Space plasma is a serious topic, but you have to check to see if what people are saying about it are supported by observation. There are some fringe claims about it not supported by any observation, but then there are some mainstream claims well supported by observation.
The boundary between the Earth's magnetic field and interplanetary space was studied by Explorer 10. Future space craft would travel outside Earth orbit and study the composition and structure of the solar wind in much greater detail. These include WIND (spacecraft), (1994), Advanced Composition Explorer (ACE), Ulysses, the Interstellar Boundary Explorer (IBEX) in 2008, and Solar Probe+. Other spacecraft would study the sun, such as STEREO and Solar and Heliospheric Observatory (SOHO).

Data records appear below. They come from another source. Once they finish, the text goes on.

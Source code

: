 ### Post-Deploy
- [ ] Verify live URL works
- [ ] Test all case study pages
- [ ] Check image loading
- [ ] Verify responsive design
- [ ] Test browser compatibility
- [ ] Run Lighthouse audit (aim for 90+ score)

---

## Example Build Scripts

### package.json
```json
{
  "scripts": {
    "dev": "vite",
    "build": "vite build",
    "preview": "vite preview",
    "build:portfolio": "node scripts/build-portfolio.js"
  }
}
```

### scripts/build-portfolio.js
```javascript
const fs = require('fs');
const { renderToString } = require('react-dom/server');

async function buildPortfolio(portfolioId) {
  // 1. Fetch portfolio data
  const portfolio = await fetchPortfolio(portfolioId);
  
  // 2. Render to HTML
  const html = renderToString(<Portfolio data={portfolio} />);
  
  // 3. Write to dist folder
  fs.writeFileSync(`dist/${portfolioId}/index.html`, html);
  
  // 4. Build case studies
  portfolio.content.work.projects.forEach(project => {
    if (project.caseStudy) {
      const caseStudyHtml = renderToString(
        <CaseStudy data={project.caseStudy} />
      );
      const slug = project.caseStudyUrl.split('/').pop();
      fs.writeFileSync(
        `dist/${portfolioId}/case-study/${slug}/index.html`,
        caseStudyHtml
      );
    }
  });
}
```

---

originally posted by: Phage
a reply to: Mary Rose
Who assumes it doesn't do anything? The solar wind is plasma. It carries shreds of the Sun's magnetic field with it. It creates geomagnetic storms. It creates the aurora. It does lots of interesting things when it encounters the magnetic field produced by Earth.
We know there is plasma in space. It is ridiculous to assume that it doesn't do anything.
"As neither double layer nor circuit can be derived from magnetofluid models of a plasma, such models are useless for treating energy transfer by means of double layers. They must be replaced by particle models and circuit theory."
...
"M. Azar has studied how a number of the most used textbooks in astrophysics treat important concepts like double layers, critical velocity, pinch effects and circuits. He has found that students using these textbooks remain essentially ignorant of even the existence of these, in spite of the fact that some of them have been well known for half a century [e.g., double layers and pinch effect]. The conclusion is that astrophysics is too important to be left in the hands of the astrophysicists. The billion-dollar telescope data must be treated by scientists who are familiar with laboratory and magnetospheric physics and circuit theory, and of course with modem plasma theory."
...
"I thought that the frozen-in concept [MHD theory] was very good from a pedagogical point of view, and indeed it became very popular. In reality, however, it was not a good pedagogical concept but a dangerous "pseudo-pedagogical concept." By pseudo-pedagogical I mean a concept which makes you believe that you understand a phenomenon whereas in reality you have drastically misunderstood it."